Start of DATA SUPPLIED

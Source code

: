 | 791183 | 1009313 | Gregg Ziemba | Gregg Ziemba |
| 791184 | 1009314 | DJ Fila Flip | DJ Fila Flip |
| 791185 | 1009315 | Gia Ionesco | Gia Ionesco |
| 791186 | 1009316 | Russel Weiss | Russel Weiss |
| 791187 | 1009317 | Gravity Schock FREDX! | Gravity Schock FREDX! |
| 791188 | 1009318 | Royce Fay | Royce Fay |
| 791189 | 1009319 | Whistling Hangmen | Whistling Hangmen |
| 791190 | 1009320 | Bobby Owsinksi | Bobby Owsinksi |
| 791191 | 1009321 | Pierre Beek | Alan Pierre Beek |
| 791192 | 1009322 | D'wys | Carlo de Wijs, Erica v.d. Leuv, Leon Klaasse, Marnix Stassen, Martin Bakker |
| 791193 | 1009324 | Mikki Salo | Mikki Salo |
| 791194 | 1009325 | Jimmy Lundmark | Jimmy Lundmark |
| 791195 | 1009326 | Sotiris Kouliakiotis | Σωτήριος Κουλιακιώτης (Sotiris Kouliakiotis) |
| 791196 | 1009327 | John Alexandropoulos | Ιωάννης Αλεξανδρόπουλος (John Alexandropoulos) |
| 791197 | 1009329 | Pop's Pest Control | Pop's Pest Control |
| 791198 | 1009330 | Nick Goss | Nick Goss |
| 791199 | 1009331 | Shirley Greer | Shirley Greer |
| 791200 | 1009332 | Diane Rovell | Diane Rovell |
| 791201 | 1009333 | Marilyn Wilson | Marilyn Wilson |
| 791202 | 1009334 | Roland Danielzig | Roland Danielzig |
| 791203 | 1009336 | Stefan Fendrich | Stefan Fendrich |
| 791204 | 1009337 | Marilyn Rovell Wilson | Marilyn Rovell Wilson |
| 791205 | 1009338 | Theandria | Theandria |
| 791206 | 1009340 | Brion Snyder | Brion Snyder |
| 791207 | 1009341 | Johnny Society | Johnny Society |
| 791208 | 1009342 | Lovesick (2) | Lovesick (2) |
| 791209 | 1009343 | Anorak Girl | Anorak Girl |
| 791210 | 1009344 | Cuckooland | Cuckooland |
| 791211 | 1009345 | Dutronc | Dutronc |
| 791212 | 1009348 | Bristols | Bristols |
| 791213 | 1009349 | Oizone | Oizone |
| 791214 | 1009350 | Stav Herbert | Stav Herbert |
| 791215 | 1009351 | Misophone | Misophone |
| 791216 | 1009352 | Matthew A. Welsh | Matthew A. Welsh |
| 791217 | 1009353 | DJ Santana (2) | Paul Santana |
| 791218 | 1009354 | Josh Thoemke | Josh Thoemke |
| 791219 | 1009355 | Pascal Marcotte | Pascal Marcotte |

End of DATA SUPPLIED

PROBLEM DESCRIPTION =
Print only the lines from the top of the data above down to the line holding "Rovell | Diane Rovell |", inclusive.

REPLY =
Source code

: | 791183 | 1009313 | Gregg Ziemba | Gregg Ziemba |
| 791184 | 1009314 | DJ Fila Flip | DJ Fila Flip |
| 791185 | 1009315 | Gia Ionesco | Gia Ionesco |
| 791186 | 1009316 | Russel Weiss | Russel Weiss |
| 791187 | 1009317 | Gravity Schock FREDX! | Gravity Schock FREDX! |
| 791188 | 1009318 | Royce Fay | Royce Fay |
| 791189 | 1009319 | Whistling Hangmen | Whistling Hangmen |
| 791190 | 1009320 | Bobby Owsinksi | Bobby Owsinksi |
| 791191 | 1009321 | Pierre Beek | Alan Pierre Beek |
| 791192 | 1009322 | D'wys | Carlo de Wijs, Erica v.d. Leuv, Leon Klaasse, Marnix Stassen, Martin Bakker |
| 791193 | 1009324 | Mikki Salo | Mikki Salo |
| 791194 | 1009325 | Jimmy Lundmark | Jimmy Lundmark |
| 791195 | 1009326 | Sotiris Kouliakiotis | Σωτήριος Κουλιακιώτης (Sotiris Kouliakiotis) |
| 791196 | 1009327 | John Alexandropoulos | Ιωάννης Αλεξανδρόπουλος (John Alexandropoulos) |
| 791197 | 1009329 | Pop's Pest Control | Pop's Pest Control |
| 791198 | 1009330 | Nick Goss | Nick Goss |
| 791199 | 1009331 | Shirley Greer | Shirley Greer |
| 791200 | 1009332 | Diane Rovell | Diane Rovell |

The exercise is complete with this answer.